[DATA TO PROCESS — start]
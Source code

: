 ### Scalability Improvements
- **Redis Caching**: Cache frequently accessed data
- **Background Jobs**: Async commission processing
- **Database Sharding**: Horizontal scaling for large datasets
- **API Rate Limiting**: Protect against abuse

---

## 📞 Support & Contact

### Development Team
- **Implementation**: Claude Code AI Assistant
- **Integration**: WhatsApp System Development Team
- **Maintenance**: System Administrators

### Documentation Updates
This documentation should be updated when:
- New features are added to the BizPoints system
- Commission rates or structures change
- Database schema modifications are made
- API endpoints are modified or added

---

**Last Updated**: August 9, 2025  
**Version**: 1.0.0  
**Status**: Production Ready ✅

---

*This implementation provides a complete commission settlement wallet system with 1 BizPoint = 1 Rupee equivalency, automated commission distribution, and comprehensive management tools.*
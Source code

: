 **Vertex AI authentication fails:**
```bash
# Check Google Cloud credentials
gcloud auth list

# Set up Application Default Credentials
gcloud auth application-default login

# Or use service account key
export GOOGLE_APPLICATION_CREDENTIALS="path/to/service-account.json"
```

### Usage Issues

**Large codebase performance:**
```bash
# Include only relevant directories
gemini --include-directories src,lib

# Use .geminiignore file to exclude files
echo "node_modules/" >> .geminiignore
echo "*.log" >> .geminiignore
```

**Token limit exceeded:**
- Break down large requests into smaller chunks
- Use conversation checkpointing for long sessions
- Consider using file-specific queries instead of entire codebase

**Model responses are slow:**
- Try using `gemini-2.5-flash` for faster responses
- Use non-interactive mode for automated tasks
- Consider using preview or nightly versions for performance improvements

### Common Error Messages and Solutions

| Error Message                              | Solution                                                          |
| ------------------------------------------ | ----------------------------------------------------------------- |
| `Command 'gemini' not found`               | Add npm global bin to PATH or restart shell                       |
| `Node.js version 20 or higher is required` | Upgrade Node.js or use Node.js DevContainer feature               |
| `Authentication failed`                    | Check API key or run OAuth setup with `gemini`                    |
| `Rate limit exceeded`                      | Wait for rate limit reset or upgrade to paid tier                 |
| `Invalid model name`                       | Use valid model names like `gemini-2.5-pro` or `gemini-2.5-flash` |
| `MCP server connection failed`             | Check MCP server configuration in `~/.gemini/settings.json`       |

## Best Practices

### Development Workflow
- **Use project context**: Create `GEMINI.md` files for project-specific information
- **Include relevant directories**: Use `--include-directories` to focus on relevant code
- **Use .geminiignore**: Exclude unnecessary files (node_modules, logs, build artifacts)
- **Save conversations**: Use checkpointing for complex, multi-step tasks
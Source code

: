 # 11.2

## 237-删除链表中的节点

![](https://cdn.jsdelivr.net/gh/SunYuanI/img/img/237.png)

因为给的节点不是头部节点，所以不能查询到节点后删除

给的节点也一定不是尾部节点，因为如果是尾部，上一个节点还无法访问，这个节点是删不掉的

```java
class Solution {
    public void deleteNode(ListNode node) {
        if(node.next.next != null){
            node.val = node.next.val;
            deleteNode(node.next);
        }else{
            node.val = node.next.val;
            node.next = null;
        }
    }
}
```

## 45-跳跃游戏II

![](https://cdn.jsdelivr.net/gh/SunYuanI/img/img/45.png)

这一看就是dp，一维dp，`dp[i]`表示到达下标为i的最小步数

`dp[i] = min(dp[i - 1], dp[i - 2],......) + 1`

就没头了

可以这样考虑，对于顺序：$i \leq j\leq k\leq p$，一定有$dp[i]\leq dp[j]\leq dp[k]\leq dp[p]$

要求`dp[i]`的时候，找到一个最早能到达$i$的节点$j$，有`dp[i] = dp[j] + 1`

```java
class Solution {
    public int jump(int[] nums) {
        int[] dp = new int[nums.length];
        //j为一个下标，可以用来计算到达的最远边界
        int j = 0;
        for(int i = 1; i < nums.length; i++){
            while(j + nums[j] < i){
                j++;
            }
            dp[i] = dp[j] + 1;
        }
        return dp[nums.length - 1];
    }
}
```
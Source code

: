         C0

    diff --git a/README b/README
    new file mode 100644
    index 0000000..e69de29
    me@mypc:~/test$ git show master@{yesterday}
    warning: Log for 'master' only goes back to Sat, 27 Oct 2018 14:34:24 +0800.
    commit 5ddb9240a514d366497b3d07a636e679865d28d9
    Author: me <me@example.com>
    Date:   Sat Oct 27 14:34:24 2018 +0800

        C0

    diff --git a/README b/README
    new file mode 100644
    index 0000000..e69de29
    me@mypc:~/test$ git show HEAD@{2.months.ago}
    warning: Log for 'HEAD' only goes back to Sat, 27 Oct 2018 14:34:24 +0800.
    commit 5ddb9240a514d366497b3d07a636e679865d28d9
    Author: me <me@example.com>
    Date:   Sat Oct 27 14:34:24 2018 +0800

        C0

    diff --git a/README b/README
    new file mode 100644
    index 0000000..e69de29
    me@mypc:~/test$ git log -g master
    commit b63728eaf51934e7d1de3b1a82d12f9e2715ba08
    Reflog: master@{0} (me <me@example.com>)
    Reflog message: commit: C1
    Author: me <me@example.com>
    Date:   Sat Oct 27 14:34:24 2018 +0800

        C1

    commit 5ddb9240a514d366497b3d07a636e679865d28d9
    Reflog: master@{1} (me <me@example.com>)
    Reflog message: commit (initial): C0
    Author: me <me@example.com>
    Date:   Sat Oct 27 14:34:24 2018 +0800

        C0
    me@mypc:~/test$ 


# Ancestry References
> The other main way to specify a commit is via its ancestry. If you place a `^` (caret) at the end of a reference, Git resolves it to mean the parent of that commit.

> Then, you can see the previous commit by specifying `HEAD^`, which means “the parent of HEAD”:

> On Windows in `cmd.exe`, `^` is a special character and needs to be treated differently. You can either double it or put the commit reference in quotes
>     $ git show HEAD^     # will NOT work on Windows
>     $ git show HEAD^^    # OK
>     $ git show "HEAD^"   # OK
[DATA TO PROCESS — finish]
ACTIVITY |
When transcribing the data, keep every line exactly as it is.

OUTPUT OF THE EXERCISE |
Source code

: ### Scalability Improvements
- **Redis Caching**: Cache frequently accessed data
- **Background Jobs**: Async commission processing
- **Database Sharding**: Horizontal scaling for large datasets
- **API Rate Limiting**: Protect against abuse

---

## 📞 Support & Contact

### Development Team
- **Implementation**: Claude Code AI Assistant
- **Integration**: WhatsApp System Development Team
- **Maintenance**: System Administrators

### Documentation Updates
This documentation should be updated when:
- New features are added to the BizPoints system
- Commission rates or structures change
- Database schema modifications are made
- API endpoints are modified or added

---

**Last Updated**: August 9, 2025  
**Version**: 1.0.0  
**Status**: Production Ready ✅

---

*This implementation provides a complete commission settlement wallet system with 1 BizPoint = 1 Rupee equivalency, automated commission distribution, and comprehensive management tools.*
Source code

: **Vertex AI authentication fails:**
```bash
# Check Google Cloud credentials
gcloud auth list

# Set up Application Default Credentials
gcloud auth application-default login

# Or use service account key
export GOOGLE_APPLICATION_CREDENTIALS="path/to/service-account.json"
```

### Usage Issues

**Large codebase performance:**
```bash
# Include only relevant directories
gemini --include-directories src,lib

# Use .geminiignore file to exclude files
echo "node_modules/" >> .geminiignore
echo "*.log" >> .geminiignore
```

**Token limit exceeded:**
- Break down large requests into smaller chunks
- Use conversation checkpointing for long sessions
- Consider using file-specific queries instead of entire codebase

**Model responses are slow:**
- Try using `gemini-2.5-flash` for faster responses
- Use non-interactive mode for automated tasks
- Consider using preview or nightly versions for performance improvements

### Common Error Messages and Solutions

| Error Message                              | Solution                                                          |
| ------------------------------------------ | ----------------------------------------------------------------- |
| `Command 'gemini' not found`               | Add npm global bin to PATH or restart shell                       |
| `Node.js version 20 or higher is required` | Upgrade Node.js or use Node.js DevContainer feature               |
| `Authentication failed`                    | Check API key or run OAuth setup with `gemini`                    |
| `Rate limit exceeded`                      | Wait for rate limit reset or upgrade to paid tier                 |
| `Invalid model name`                       | Use valid model names like `gemini-2.5-pro` or `gemini-2.5-flash` |
| `MCP server connection failed`             | Check MCP server configuration in `~/.gemini/settings.json`       |

## Best Practices

### Development Workflow
- **Use project context**: Create `GEMINI.md` files for project-specific information
- **Include relevant directories**: Use `--include-directories` to focus on relevant code
- **Use .geminiignore**: Exclude unnecessary files (node_modules, logs, build artifacts)
- **Save conversations**: Use checkpointing for complex, multi-step tasks
Source code

: # 11.2

## 237-删除链表中的节点

![](https://cdn.jsdelivr.net/gh/SunYuanI/img/img/237.png)

因为给的节点不是头部节点，所以不能查询到节点后删除

给的节点也一定不是尾部节点，因为如果是尾部，上一个节点还无法访问，这个节点是删不掉的

```java
class Solution {
    public void deleteNode(ListNode node) {
        if(node.next.next != null){
            node.val = node.next.val;
            deleteNode(node.next);
        }else{
            node.val = node.next.val;
            node.next = null;
        }
    }
}
```

## 45-跳跃游戏II

![](https://cdn.jsdelivr.net/gh/SunYuanI/img/img/45.png)

这一看就是dp，一维dp，`dp[i]`表示到达下标为i的最小步数

`dp[i] = min(dp[i - 1], dp[i - 2],......) + 1`

就没头了

可以这样考虑，对于顺序：$i \leq j\leq k\leq p$，一定有$dp[i]\leq dp[j]\leq dp[k]\leq dp[p]$

要求`dp[i]`的时候，找到一个最早能到达$i$的节点$j$，有`dp[i] = dp[j] + 1`

```java
class Solution {
    public int jump(int[] nums) {
        int[] dp = new int[nums.length];
        //j为一个下标，可以用来计算到达的最远边界
        int j = 0;
        for(int i = 1; i < nums.length; i++){
            while(j + nums[j] < i){
                j++;
            }
            dp[i] = dp[j] + 1;
        }
        return dp[nums.length - 1];
    }
}
```
Source code

:         C0

    diff --git a/README b/README
    new file mode 100644
    index 0000000..e69de29
    me@mypc:~/test$ git show master@{yesterday}
    warning: Log for 'master' only goes back to Sat, 27 Oct 2018 14:34:24 +0800.
    commit 5ddb9240a514d366497b3d07a636e679865d28d9
    Author: me <me@example.com>
    Date:   Sat Oct 27 14:34:24 2018 +0800

        C0

    diff --git a/README b/README
    new file mode 100644
    index 0000000..e69de29
    me@mypc:~/test$ git show HEAD@{2.months.ago}
    warning: Log for 'HEAD' only goes back to Sat, 27 Oct 2018 14:34:24 +0800.
    commit 5ddb9240a514d366497b3d07a636e679865d28d9
    Author: me <me@example.com>
    Date:   Sat Oct 27 14:34:24 2018 +0800

        C0

    diff --git a/README b/README
    new file mode 100644
    index 0000000..e69de29
    me@mypc:~/test$ git log -g master
    commit b63728eaf51934e7d1de3b1a82d12f9e2715ba08
    Reflog: master@{0} (me <me@example.com>)
    Reflog message: commit: C1
    Author: me <me@example.com>
    Date:   Sat Oct 27 14:34:24 2018 +0800

        C1

    commit 5ddb9240a514d366497b3d07a636e679865d28d9
    Reflog: master@{1} (me <me@example.com>)
    Reflog message: commit (initial): C0
    Author: me <me@example.com>
    Date:   Sat Oct 27 14:34:24 2018 +0800

        C0
    me@mypc:~/test$ 


# Ancestry References
> The other main way to specify a commit is via its ancestry. If you place a `^` (caret) at the end of a reference, Git resolves it to mean the parent of that commit.

> Then, you can see the previous commit by specifying `HEAD^`, which means “the parent of HEAD”:

> On Windows in `cmd.exe`, `^` is a special character and needs to be treated differently. You can either double it or put the commit reference in quotes
>     $ git show HEAD^     # will NOT work on Windows
>     $ git show HEAD^^    # OK
>     $ git show "HEAD^"   # OK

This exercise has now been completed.